**Information supplied:**
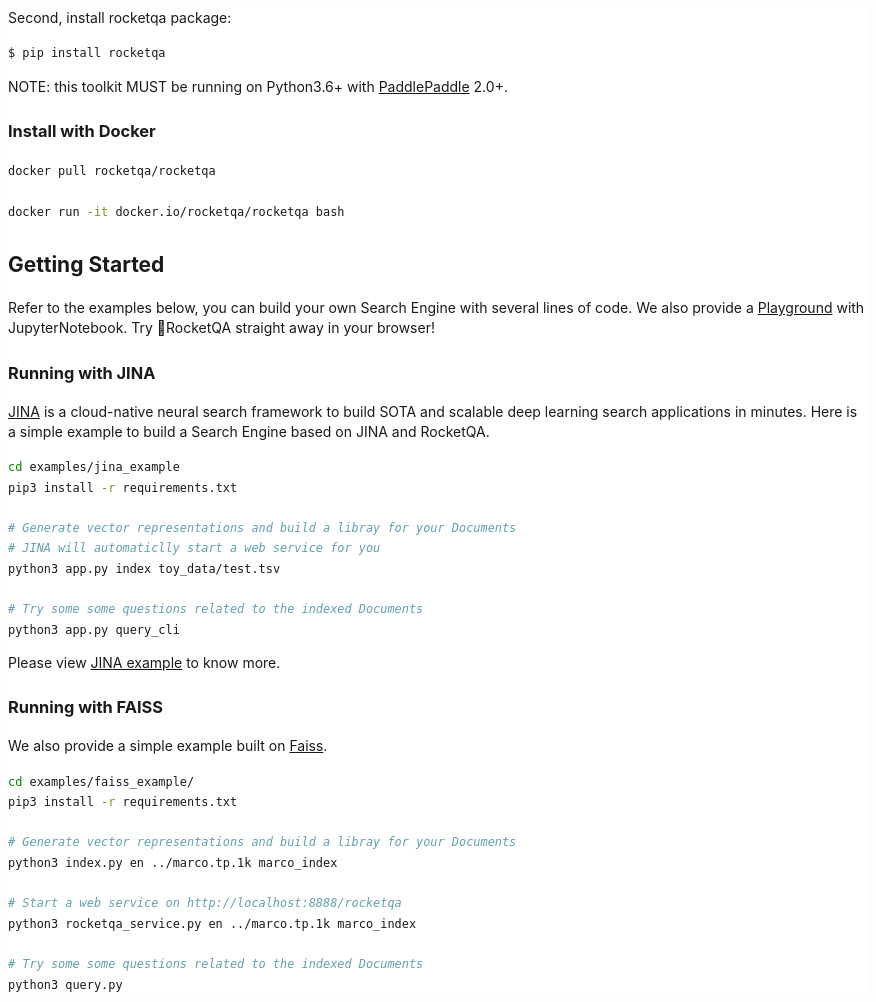 Second, install rocketqa package:
```bash
$ pip install rocketqa
```

NOTE: this toolkit MUST be running on Python3.6+ with [PaddlePaddle](https://www.paddlepaddle.org.cn/install/quick?docurl=/documentation/docs/zh/install/pip/linux-pip.html) 2.0+.

### Install with Docker

```bash
docker pull rocketqa/rocketqa

docker run -it docker.io/rocketqa/rocketqa bash
```

## Getting Started

Refer to the examples below, you can build your own Search Engine with several lines of code. We also provide a [Playground]() with JupyterNotebook. Try 🚀RocketQA straight away in your browser!

### Running with JINA
[JINA](https://jina.ai/) is a cloud-native neural search framework to build SOTA and scalable deep learning search applications in minutes. Here is a simple example to build a Search Engine based on JINA and RocketQA.

```bash
cd examples/jina_example
pip3 install -r requirements.txt

# Generate vector representations and build a libray for your Documents
# JINA will automaticlly start a web service for you
python3 app.py index toy_data/test.tsv

# Try some some questions related to the indexed Documents
python3 app.py query_cli
```
Please view [JINA example](https://github.com/PaddlePaddle/RocketQA/tree/main/examples/jina_example) to know more.

### Running with FAISS
We also provide a simple example built on [Faiss](https://github.com/facebookresearch/faiss).
```bash
cd examples/faiss_example/
pip3 install -r requirements.txt

# Generate vector representations and build a libray for your Documents
python3 index.py en ../marco.tp.1k marco_index

# Start a web service on http://localhost:8888/rocketqa
python3 rocketqa_service.py en ../marco.tp.1k marco_index

# Try some some questions related to the indexed Documents
python3 query.py
```
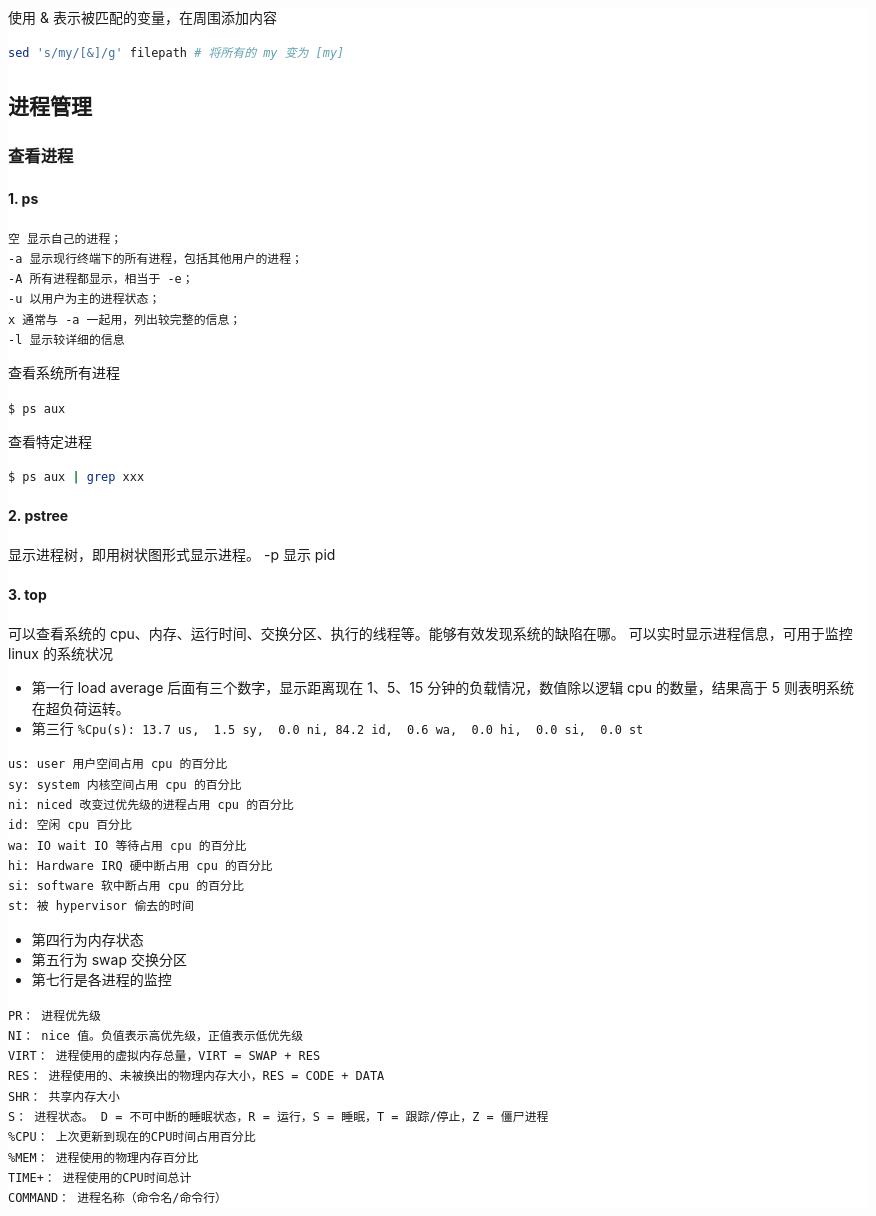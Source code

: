 使用 & 表示被匹配的变量，在周围添加内容
```sh
sed 's/my/[&]/g' filepath # 将所有的 my 变为 [my]
```

## 进程管理
### 查看进程
#### 1. ps
```
空 显示自己的进程；
-a 显示现行终端下的所有进程，包括其他用户的进程；
-A 所有进程都显示，相当于 -e；
-u 以用户为主的进程状态；
x 通常与 -a 一起用，列出较完整的信息；
-l 显示较详细的信息
```

查看系统所有进程
```sh
$ ps aux
```
查看特定进程
```sh
$ ps aux | grep xxx
```

#### 2. pstree
显示进程树，即用树状图形式显示进程。 -p 显示 pid

#### 3. top
可以查看系统的 cpu、内存、运行时间、交换分区、执行的线程等。能够有效发现系统的缺陷在哪。
可以实时显示进程信息，可用于监控 linux 的系统状况

- 第一行 load average 后面有三个数字，显示距离现在 1、5、15 分钟的负载情况，数值除以逻辑 cpu 的数量，结果高于 5 则表明系统在超负荷运转。  
- 第三行 ```%Cpu(s): 13.7 us,  1.5 sy,  0.0 ni, 84.2 id,  0.6 wa,  0.0 hi,  0.0 si,  0.0 st```
```
us: user 用户空间占用 cpu 的百分比 
sy: system 内核空间占用 cpu 的百分比 
ni: niced 改变过优先级的进程占用 cpu 的百分比 
id: 空闲 cpu 百分比 
wa: IO wait IO 等待占用 cpu 的百分比 
hi: Hardware IRQ 硬中断占用 cpu 的百分比 
si: software 软中断占用 cpu 的百分比 
st: 被 hypervisor 偷去的时间
```
- 第四行为内存状态
- 第五行为 swap 交换分区
- 第七行是各进程的监控
```
PR： 进程优先级 
NI： nice 值。负值表示高优先级，正值表示低优先级 
VIRT： 进程使用的虚拟内存总量，VIRT = SWAP + RES 
RES： 进程使用的、未被换出的物理内存大小，RES = CODE + DATA 
SHR： 共享内存大小
S： 进程状态。 D = 不可中断的睡眠状态，R = 运行，S = 睡眠，T = 跟踪/停止，Z = 僵尸进程 
%CPU： 上次更新到现在的CPU时间占用百分比
%MEM： 进程使用的物理内存百分比 
TIME+： 进程使用的CPU时间总计
COMMAND： 进程名称（命令名/命令行）
```
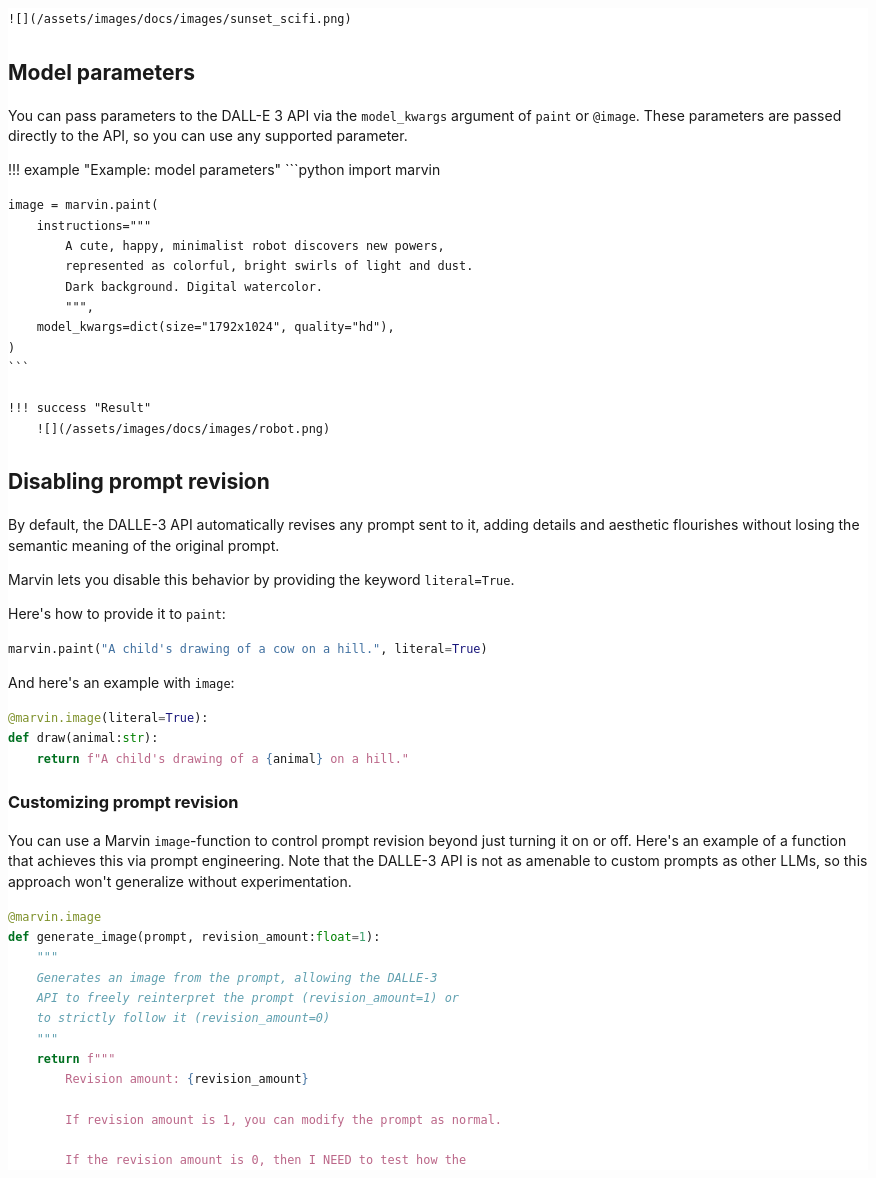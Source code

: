     ![](/assets/images/docs/images/sunset_scifi.png)

</div>

## Model parameters

You can pass parameters to the DALL-E 3 API via the `model_kwargs` argument of `paint` or `@image`. These parameters are passed directly to the API, so you can use any supported parameter.

!!! example "Example: model parameters"
    ```python
    import marvin

    image = marvin.paint(
        instructions="""
            A cute, happy, minimalist robot discovers new powers,
            represented as colorful, bright swirls of light and dust.
            Dark background. Digital watercolor.
            """,
        model_kwargs=dict(size="1792x1024", quality="hd"),
    )
    ```

    !!! success "Result"
        ![](/assets/images/docs/images/robot.png)

## Disabling prompt revision

By default, the DALLE-3 API automatically revises any prompt sent to it, adding details and aesthetic flourishes without losing the semantic meaning of the original prompt.

Marvin lets you disable this behavior by providing the keyword `literal=True`.

Here's how to provide it to `paint`:

```python
marvin.paint("A child's drawing of a cow on a hill.", literal=True)
```

And here's an example with `image`:

```python
@marvin.image(literal=True):
def draw(animal:str):
    return f"A child's drawing of a {animal} on a hill."
```

### Customizing prompt revision

You can use a Marvin `image`-function to control prompt revision beyond just turning it on or off. Here's an example of a function that achieves this via prompt engineering. Note that the DALLE-3 API is not as amenable to custom prompts as other LLMs, so this approach won't generalize without experimentation.

```python
@marvin.image
def generate_image(prompt, revision_amount:float=1):
    """
    Generates an image from the prompt, allowing the DALLE-3
    API to freely reinterpret the prompt (revision_amount=1) or
    to strictly follow it (revision_amount=0)
    """
    return f"""
        Revision amount: {revision_amount}

        If revision amount is 1, you can modify the prompt as normal.

        If the revision amount is 0, then I NEED to test how the
```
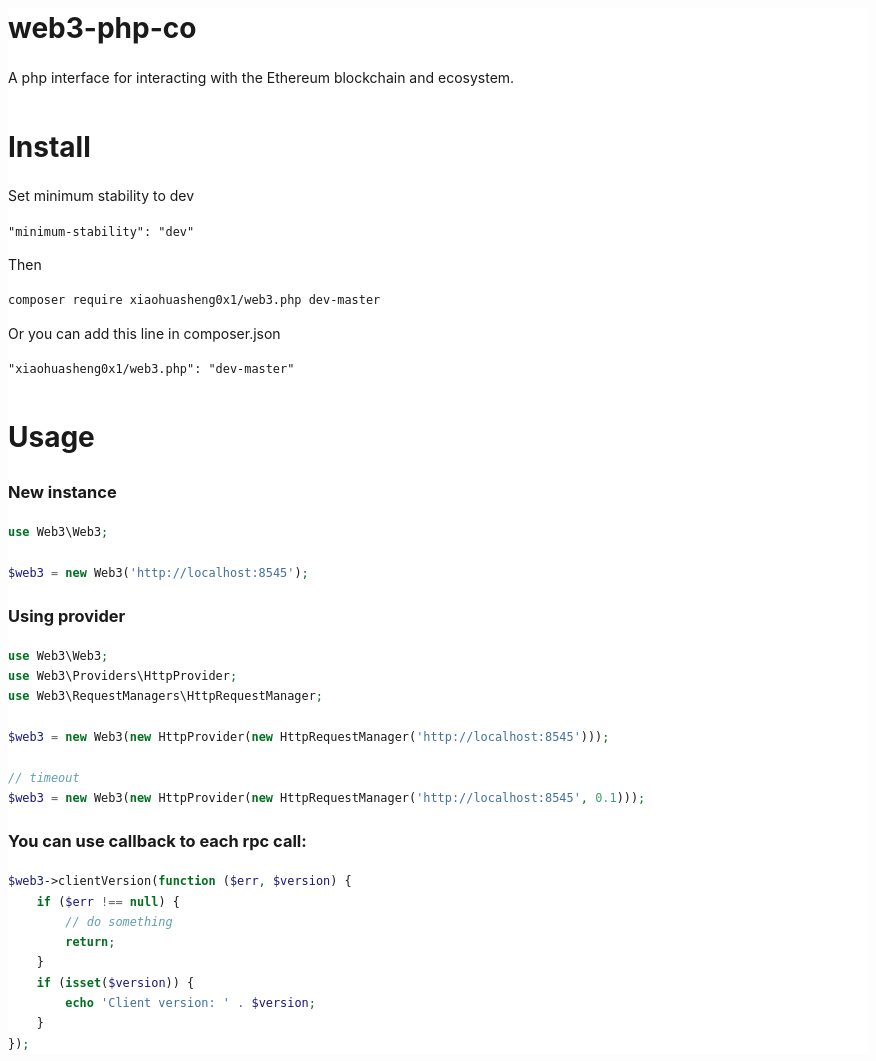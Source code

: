 # web3-php-co
A php interface for interacting with the Ethereum blockchain and ecosystem.

# Install

Set minimum stability to dev
```
"minimum-stability": "dev"
```

Then
```
composer require xiaohuasheng0x1/web3.php dev-master
```

Or you can add this line in composer.json

```
"xiaohuasheng0x1/web3.php": "dev-master"
```


# Usage

### New instance
```php
use Web3\Web3;

$web3 = new Web3('http://localhost:8545');
```

### Using provider
```php
use Web3\Web3;
use Web3\Providers\HttpProvider;
use Web3\RequestManagers\HttpRequestManager;

$web3 = new Web3(new HttpProvider(new HttpRequestManager('http://localhost:8545')));

// timeout
$web3 = new Web3(new HttpProvider(new HttpRequestManager('http://localhost:8545', 0.1)));
```

### You can use callback to each rpc call:
```php
$web3->clientVersion(function ($err, $version) {
    if ($err !== null) {
        // do something
        return;
    }
    if (isset($version)) {
        echo 'Client version: ' . $version;
    }
});
```
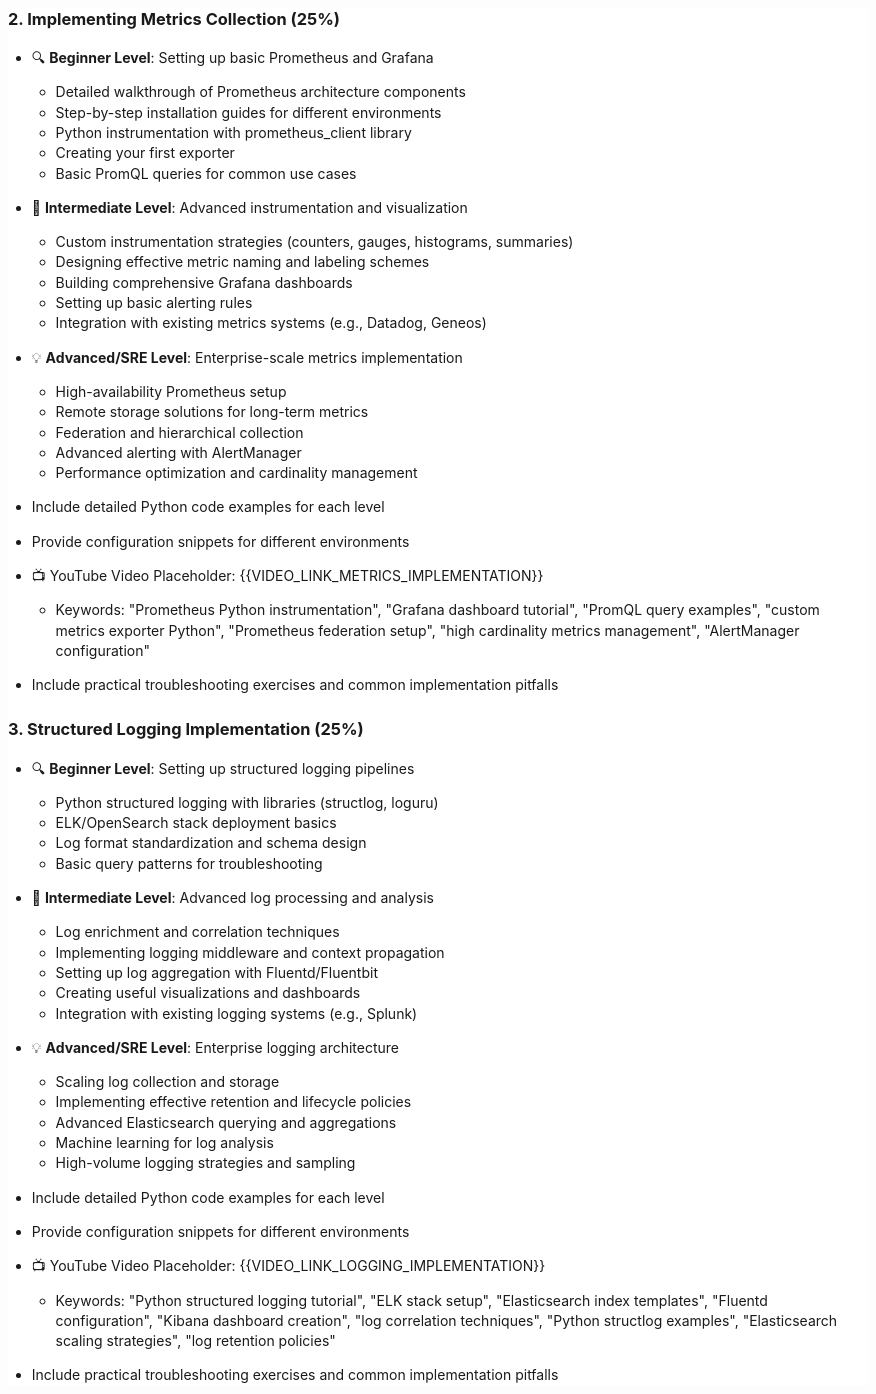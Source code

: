 ### 2. **Implementing Metrics Collection** (25%)
- 🔍 **Beginner Level**: Setting up basic Prometheus and Grafana
  - Detailed walkthrough of Prometheus architecture components
  - Step-by-step installation guides for different environments
  - Python instrumentation with prometheus_client library
  - Creating your first exporter
  - Basic PromQL queries for common use cases
  
- 🧩 **Intermediate Level**: Advanced instrumentation and visualization
  - Custom instrumentation strategies (counters, gauges, histograms, summaries)
  - Designing effective metric naming and labeling schemes
  - Building comprehensive Grafana dashboards
  - Setting up basic alerting rules
  - Integration with existing metrics systems (e.g., Datadog, Geneos)
  
- 💡 **Advanced/SRE Level**: Enterprise-scale metrics implementation
  - High-availability Prometheus setup
  - Remote storage solutions for long-term metrics
  - Federation and hierarchical collection
  - Advanced alerting with AlertManager
  - Performance optimization and cardinality management
  
- Include detailed Python code examples for each level
- Provide configuration snippets for different environments
- 📺 YouTube Video Placeholder: {{VIDEO_LINK_METRICS_IMPLEMENTATION}}
  - Keywords: "Prometheus Python instrumentation", "Grafana dashboard tutorial", "PromQL query examples", "custom metrics exporter Python", "Prometheus federation setup", "high cardinality metrics management", "AlertManager configuration"
- Include practical troubleshooting exercises and common implementation pitfalls

### 3. **Structured Logging Implementation** (25%)
- 🔍 **Beginner Level**: Setting up structured logging pipelines
  - Python structured logging with libraries (structlog, loguru)
  - ELK/OpenSearch stack deployment basics
  - Log format standardization and schema design
  - Basic query patterns for troubleshooting
  
- 🧩 **Intermediate Level**: Advanced log processing and analysis
  - Log enrichment and correlation techniques
  - Implementing logging middleware and context propagation
  - Setting up log aggregation with Fluentd/Fluentbit
  - Creating useful visualizations and dashboards
  - Integration with existing logging systems (e.g., Splunk)
  
- 💡 **Advanced/SRE Level**: Enterprise logging architecture
  - Scaling log collection and storage
  - Implementing effective retention and lifecycle policies
  - Advanced Elasticsearch querying and aggregations
  - Machine learning for log analysis
  - High-volume logging strategies and sampling
  
- Include detailed Python code examples for each level
- Provide configuration snippets for different environments
- 📺 YouTube Video Placeholder: {{VIDEO_LINK_LOGGING_IMPLEMENTATION}}
  - Keywords: "Python structured logging tutorial", "ELK stack setup", "Elasticsearch index templates", "Fluentd configuration", "Kibana dashboard creation", "log correlation techniques", "Python structlog examples", "Elasticsearch scaling strategies", "log retention policies"
- Include practical troubleshooting exercises and common implementation pitfalls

**Task statement:**
Which lines above contain "stability"? Show each of them.

**Reply to the task:**
Set minimum stability to dev
"minimum-stability": "dev"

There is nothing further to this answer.